Die Kapillarelektrophoresespur kann verwendet werden, um die Konzentration und Größe der RNA-Fragmente zu schätzen. Peaks bei 2,000 und 5, 100 Nukleotide sind 18S und 28S ribosomale RNA. Während sich die kleine RNA-Region bei etwa 150 Nukleotiden befindet.
Die Gelextraktion kann verwendet werden, um die kleinen RNA-Sequenzierungsbibliotheken von den Adapterprimern zu isolieren. Vor der Exzision sind in jeder Probe eine Vielzahl von Produktgrößen vorhanden. Kapillarelektrophoresespuren vor und nach der Größenauswahl zeigen die Verbesserung der Reinheit des 150 Base pair Bibliotheksprodukts nach der Gelreinigung.

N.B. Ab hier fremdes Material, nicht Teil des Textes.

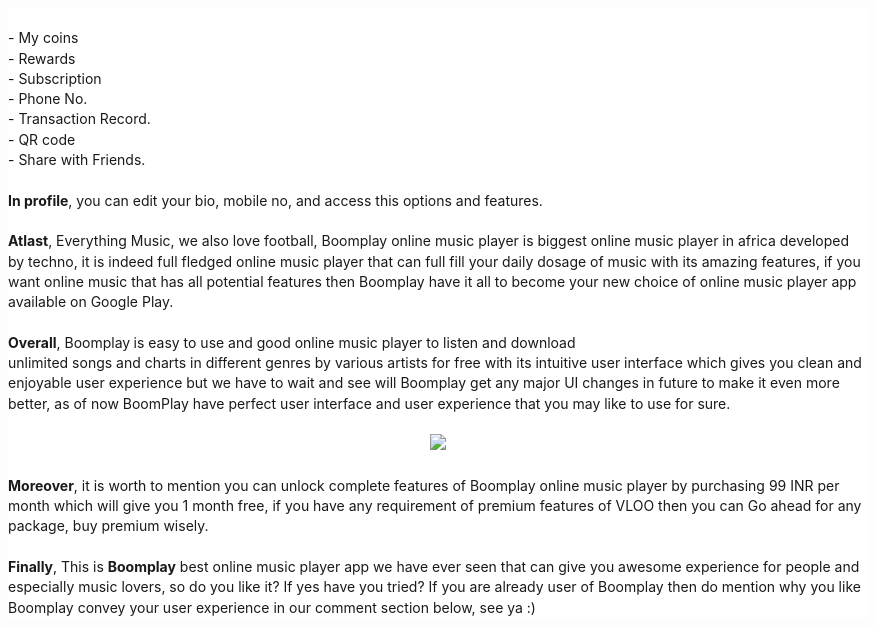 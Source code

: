   </a>
</div><br></div><div>- My coins</div><div>- Rewards</div><div>- Subscription</div><div>- Phone No.&nbsp;</div><div>- Transaction Record.&nbsp;</div><div>- QR code</div><div>- Share with Friends.&nbsp;</div><div><br></div><div><b>In profile</b>, you can edit your bio, mobile no, and access this options and features.&nbsp;</div><div><br></div><div><b>Atlast</b>, Everything Music, we also love football, Boomplay online music player is biggest online music player in africa developed by techno, it is indeed full fledged online music player that can full fill your daily dosage of music with its amazing features, if you want online music that has all potential features then Boomplay have it all to become your new choice of online music player app available on Google Play.&nbsp;<br></div><div><br></div><div><b>Overall</b>, Boomplay<b>&nbsp;</b>is easy to use and good online music player to listen and download</div><div>unlimited songs and charts in different genres by various artists for free with its intuitive user interface which gives you clean and enjoyable user experience but we have to wait and see will Boomplay get any major UI changes in future to make it even more better, as of now BoomPlay have perfect user interface and user experience that you may like to use for sure.&nbsp;<br></div><div><br></div><div><div class="separator" style="clear: both; text-align: center;">
  <a href="https://lh3.googleusercontent.com/-MCfrIC6-vJA/YJvB3Yt9szI/AAAAAAAAEew/XcXxnyMOduwntKWzGOJA8_tjwZuBEP7KACLcBGAsYHQ/s1600/1620820437009042-23.png" imageanchor="1" style="margin-left: 1em; margin-right: 1em;">
    <img border="0" src="https://lh3.googleusercontent.com/-MCfrIC6-vJA/YJvB3Yt9szI/AAAAAAAAEew/XcXxnyMOduwntKWzGOJA8_tjwZuBEP7KACLcBGAsYHQ/s1600/1620820437009042-23.png" width="400">
  </a>
</div><br></div><div><b>Moreover</b>, it is worth to mention you can unlock complete features of Boomplay online music player by purchasing 99 INR per month which will give you 1 month free, if you have any requirement of premium features of VLOO then you can Go ahead for any package, buy premium wisely.&nbsp;</div><div><br></div><div><b>Finally</b>, This is&nbsp;<b>Boomplay</b>&nbsp;best online music player app we have ever seen that can give you awesome experience for people and especially music lovers, so do you like it? If yes have you tried? If you are already user of Boomplay then do mention why you like Boomplay convey your user experience in our comment section below, see ya :)&nbsp;<br></div></div>
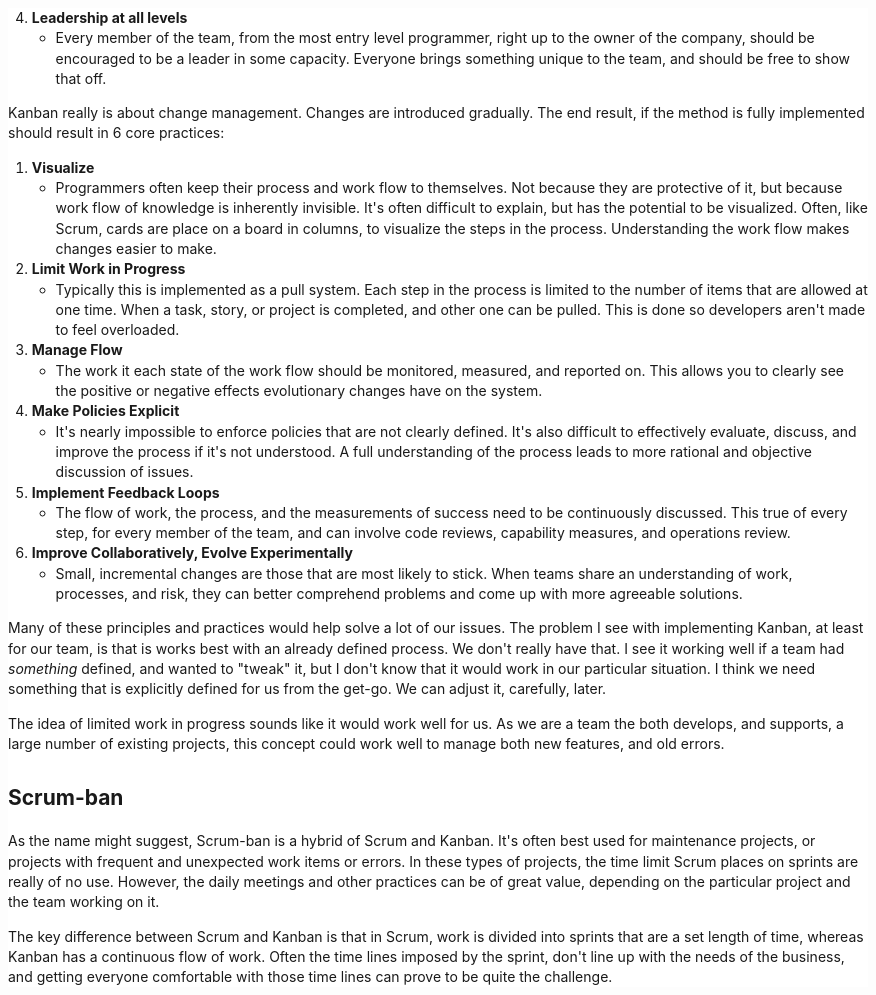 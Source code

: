 4. **Leadership at all levels**
	- Every member of the team, from the most entry level programmer, right up to the owner of the company, should be encouraged to be a leader in some capacity. Everyone brings something unique to the team, and should be free to show that off.

Kanban really is about change management. Changes are introduced gradually. The end result, if the method is fully implemented should result in 6 core practices:

1. **Visualize**
	- Programmers often keep their process and work flow to themselves. Not because they are protective of it, but because work flow of knowledge is inherently invisible. It's often difficult to explain, but has the potential to be visualized. Often, like Scrum, cards are place on a board in columns, to visualize the steps in the process. Understanding the work flow makes changes easier to make.
2. **Limit Work in Progress**
	- Typically this is implemented as a pull system. Each step in the process is limited to the number of items that are allowed at one time. When a task, story, or project is completed, and other one can be pulled. This is done so developers aren't made to feel overloaded.
3. **Manage Flow**
	- The work it each state of the work flow should be monitored, measured, and reported on. This allows you to clearly see the positive or negative effects evolutionary changes have on the system.
4. **Make Policies Explicit**
	- It's nearly impossible to enforce policies that are not clearly defined. It's also difficult to effectively evaluate, discuss, and improve the process if it's not understood. A full understanding of the process leads to more rational and objective discussion of issues.
5. **Implement Feedback Loops**
	- The flow of work, the process, and the measurements of success need to be continuously discussed. This true of every step, for every member of the team, and can involve code reviews, capability measures, and operations review.
6. **Improve Collaboratively, Evolve Experimentally**
	- Small, incremental changes are those that are most likely to stick. When teams share an understanding of work, processes, and risk, they can better comprehend problems and come up with more agreeable solutions.

Many of these principles and practices would help solve a lot of our issues. The problem I see with implementing Kanban, at least for our team, is that is works best with an already defined process. We don't really have that. I see it working well if a team had *something* defined, and wanted to "tweak" it, but I don't know that it would work in our particular situation. I think we need something that is explicitly defined for us from the get-go. We can adjust it, carefully, later.

The idea of limited work in progress sounds like it would work well for us. As we are a team the both develops, and supports, a large number of existing projects, this concept could work well to manage both new features, and old errors.


##
## Scrum-ban
As the name might suggest, Scrum-ban is a hybrid of Scrum and Kanban. It's often best used for maintenance projects, or projects with frequent and unexpected work items or errors. In these types of projects, the time limit Scrum places on sprints are really of no use. However, the daily meetings and other practices can be of great value, depending on the particular project and the team working on it.

The key difference between Scrum and Kanban is that in Scrum, work is divided into sprints that are a set length of time, whereas Kanban has a continuous flow of work. Often the time lines imposed by the sprint, don't line up with the needs of the business, and getting everyone comfortable with those time lines can prove to be quite the challenge.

Wir haben dieses Protokoll entwickelt, um eine RNA-Vorbereitung von einer einzigen Probe in kleine RNA-Sequenzierungsbibliotheken und Massen-mRNA-Sequenzierungsbibliotheken aufzuteilen. Dabei werden nicht nur Fragen zur microRNA-Expression beantwortet, sondern auch, welche mRNA-Ziele durch die exprimierten microRNAs reguliert werden können. Diese Technik ermöglichte es uns, einen umfassenden Überblick über die am höchsten exprimierte mikroRNAs und die Regulierung ihrer Ziele in kranialen neuralen Kammzellen zwischen Gastrulation und Neuralrohrverschluss zu erhalten.